The answer must be one number: the count of lines in the data below that include "unified".

== Provided data ==

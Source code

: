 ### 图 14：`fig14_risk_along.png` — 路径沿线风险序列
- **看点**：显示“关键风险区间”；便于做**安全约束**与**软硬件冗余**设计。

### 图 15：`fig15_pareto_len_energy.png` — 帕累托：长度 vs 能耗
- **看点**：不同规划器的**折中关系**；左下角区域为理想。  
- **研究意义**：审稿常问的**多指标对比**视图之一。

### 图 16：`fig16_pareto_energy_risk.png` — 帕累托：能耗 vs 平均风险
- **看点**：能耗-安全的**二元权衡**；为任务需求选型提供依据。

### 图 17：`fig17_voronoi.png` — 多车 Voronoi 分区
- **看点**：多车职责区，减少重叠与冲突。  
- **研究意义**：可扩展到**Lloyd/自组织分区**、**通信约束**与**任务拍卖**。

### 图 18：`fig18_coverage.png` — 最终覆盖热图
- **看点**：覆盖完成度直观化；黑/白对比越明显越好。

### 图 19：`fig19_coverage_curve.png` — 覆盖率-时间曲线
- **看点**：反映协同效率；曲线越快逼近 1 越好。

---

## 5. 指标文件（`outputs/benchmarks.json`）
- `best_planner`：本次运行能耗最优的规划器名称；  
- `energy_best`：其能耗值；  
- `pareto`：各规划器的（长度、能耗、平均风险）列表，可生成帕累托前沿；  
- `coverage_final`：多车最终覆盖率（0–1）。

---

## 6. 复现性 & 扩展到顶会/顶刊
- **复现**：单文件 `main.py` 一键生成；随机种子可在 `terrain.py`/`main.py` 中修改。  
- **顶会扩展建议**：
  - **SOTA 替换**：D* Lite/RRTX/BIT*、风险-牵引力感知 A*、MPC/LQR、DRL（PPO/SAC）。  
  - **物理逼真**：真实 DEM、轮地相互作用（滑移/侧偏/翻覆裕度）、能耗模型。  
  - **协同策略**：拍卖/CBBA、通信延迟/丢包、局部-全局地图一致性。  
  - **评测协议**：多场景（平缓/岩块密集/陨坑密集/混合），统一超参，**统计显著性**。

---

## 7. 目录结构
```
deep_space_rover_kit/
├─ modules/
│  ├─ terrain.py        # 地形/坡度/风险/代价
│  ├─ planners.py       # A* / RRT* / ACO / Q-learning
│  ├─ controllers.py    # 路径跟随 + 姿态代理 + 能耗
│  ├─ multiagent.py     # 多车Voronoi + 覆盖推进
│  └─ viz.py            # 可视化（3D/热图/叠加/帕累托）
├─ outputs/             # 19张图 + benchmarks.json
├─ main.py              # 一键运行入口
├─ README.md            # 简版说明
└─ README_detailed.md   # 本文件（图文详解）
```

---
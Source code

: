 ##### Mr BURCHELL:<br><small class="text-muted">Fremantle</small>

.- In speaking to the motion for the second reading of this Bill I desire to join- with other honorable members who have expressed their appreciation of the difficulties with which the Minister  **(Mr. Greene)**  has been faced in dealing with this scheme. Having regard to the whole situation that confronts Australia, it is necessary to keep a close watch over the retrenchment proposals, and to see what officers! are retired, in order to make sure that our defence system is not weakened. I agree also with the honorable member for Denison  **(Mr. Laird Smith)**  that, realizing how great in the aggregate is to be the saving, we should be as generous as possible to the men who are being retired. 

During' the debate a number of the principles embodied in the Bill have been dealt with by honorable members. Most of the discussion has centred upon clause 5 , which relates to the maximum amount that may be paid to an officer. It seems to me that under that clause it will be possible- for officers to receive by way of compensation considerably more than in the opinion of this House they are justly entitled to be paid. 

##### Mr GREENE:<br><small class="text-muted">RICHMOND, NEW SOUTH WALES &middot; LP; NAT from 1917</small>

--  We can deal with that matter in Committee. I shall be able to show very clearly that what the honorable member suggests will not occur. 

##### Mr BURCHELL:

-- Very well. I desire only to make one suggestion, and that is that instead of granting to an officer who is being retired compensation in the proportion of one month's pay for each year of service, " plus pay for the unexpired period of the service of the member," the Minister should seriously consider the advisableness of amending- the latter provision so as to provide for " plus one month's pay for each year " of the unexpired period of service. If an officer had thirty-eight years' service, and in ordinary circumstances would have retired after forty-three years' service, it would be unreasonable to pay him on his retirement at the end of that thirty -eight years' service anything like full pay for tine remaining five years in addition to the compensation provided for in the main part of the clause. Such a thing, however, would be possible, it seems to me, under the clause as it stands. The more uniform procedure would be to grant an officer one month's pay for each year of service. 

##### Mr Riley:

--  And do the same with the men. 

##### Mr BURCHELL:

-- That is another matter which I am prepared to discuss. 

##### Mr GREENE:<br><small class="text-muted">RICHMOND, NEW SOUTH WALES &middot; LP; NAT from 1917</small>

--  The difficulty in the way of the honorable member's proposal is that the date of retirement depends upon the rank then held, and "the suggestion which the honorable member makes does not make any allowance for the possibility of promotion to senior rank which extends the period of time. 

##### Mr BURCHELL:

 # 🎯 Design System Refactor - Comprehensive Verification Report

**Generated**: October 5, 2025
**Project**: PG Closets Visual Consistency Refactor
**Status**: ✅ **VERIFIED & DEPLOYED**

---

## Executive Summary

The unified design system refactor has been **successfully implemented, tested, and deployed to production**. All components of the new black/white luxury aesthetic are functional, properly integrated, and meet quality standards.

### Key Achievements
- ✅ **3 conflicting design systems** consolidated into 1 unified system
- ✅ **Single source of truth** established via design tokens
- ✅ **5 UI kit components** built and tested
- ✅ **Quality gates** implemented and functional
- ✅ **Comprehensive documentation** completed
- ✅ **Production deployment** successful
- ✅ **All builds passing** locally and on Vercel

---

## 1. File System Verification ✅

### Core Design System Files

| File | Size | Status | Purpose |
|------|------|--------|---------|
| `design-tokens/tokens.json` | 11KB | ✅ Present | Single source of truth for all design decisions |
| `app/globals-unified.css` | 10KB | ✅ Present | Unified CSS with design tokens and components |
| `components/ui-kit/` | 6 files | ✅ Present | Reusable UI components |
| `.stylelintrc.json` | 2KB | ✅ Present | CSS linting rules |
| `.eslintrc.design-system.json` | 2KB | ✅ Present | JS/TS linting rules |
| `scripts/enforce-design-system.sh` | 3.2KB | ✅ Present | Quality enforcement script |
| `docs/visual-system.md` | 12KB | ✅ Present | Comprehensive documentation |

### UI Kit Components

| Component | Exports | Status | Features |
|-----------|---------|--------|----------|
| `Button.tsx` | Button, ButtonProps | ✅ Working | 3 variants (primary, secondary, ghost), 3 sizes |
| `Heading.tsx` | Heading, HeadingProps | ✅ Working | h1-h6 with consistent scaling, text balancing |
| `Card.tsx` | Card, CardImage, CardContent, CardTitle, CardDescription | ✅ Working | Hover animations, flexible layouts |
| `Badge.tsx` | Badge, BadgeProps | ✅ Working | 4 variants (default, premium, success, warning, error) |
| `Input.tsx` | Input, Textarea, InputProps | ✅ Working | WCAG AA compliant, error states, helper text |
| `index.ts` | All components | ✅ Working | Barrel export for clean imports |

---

===

> _Answer to the exercise_:
3